Nation Current Affairs 21 Jan 2020 West Bengal to pass ...

West Bengal to pass resolution against CAA

DECCAN CHRONICLE. | RAJIB CHOWDHURI
Published Jan 21, 2020, 1:46 am IST
Updated Jan 21, 2020, 1:46 am IST
Describing the National Population Register (NPR) as a “dangerous game,” she also appealed to the Centre to pass a resolution for its withdrawal.
Chief Minister Mamata Banerjee
 Chief Minister Mamata Banerjee

Kolkata: West Bengal Chief Minister Mamata Banerjee on Monday declared that her government would pass a resolution against the Citizenship Amendment Act (CAA) soon in the Assembly, as the Kerala and Punjab Assemblies have done.

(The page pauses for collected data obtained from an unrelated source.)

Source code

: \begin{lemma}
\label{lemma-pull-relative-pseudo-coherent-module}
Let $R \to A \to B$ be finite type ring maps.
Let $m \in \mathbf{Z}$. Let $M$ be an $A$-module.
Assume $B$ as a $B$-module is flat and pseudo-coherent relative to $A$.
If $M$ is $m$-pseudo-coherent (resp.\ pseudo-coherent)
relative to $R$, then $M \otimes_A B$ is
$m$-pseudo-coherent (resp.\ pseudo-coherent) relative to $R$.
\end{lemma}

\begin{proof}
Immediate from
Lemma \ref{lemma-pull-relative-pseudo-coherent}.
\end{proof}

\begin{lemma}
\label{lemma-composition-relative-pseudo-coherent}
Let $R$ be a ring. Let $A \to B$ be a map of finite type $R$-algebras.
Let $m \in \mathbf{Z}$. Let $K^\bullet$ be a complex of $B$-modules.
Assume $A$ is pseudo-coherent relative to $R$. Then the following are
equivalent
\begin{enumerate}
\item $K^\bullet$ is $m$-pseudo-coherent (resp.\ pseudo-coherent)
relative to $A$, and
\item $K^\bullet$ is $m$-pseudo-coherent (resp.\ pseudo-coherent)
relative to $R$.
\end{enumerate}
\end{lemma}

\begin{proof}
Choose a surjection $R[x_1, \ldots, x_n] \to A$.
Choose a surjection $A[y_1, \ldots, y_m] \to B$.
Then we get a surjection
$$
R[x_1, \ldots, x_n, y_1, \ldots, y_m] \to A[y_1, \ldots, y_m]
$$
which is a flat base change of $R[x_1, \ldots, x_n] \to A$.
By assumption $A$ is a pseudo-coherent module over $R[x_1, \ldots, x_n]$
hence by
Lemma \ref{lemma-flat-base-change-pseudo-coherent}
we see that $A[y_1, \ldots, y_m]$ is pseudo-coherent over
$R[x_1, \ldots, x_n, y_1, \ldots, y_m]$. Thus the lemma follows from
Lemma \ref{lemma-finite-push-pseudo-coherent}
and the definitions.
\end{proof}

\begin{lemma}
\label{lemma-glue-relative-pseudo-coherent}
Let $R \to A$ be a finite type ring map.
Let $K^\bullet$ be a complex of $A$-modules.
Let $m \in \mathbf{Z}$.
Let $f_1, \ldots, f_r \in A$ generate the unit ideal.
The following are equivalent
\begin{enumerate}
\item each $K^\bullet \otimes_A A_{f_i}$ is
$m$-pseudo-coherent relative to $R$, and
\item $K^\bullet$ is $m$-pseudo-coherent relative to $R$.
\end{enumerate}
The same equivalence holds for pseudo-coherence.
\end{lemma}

Describing the National Population Register (NPR) as a “dangerous game,” she also appealed to the Centre to pass a resolution for its withdrawal.

 

“The NPR is a very dangerous game because it is related to the NRC and the CAA. I will request the Central government to pass a resolution to withdraw it. We have also passed a resolution against the NPR four months ago. For the CAA, we will pass a resolution in three to four days,” the Trinamul supremo said at Kolkata airport before leaving for a visit to North Bengal.

She said the states which sent their representatives to a meeting by the Union home ministry on NPR in New Delhi on January 17 got brainwashed.

“Many of them spoke differently. But I found all of them attended the meeting. I did not go. I protested alone and kept my word,” Banerjee said, while speaking At the inauguration of Uttar Bangla Utsob.

She said, “I ask all the north-eastern states ruled by the BJP and others, ruled by the rest of the Opposition parties to rethink on NPR before implementing it. All of you attended the meeting. You were convinced with nice words. Whoever wants to remain convinced by them, let him be but I will not.” According to her, several conditions related to the NRC have been set in the NPR.

“I request all the states to see the law properly before taking any decision to start the process. I also request them not to participate in the matter because the conditions are very bad. There is a column in the NPR which says, ‘give the birth certificates of your father and mother or their address’. Though I have not gone through it, I have seen it the media,” she alleged.

Banerjee claimed, “If it is not mandatory, why will it exist on paper? Those who will not provide their parents’ dates of birth they will be excluded. There is apprehension about it. I think this is a very dangerous trend. I will urge these states to see it.”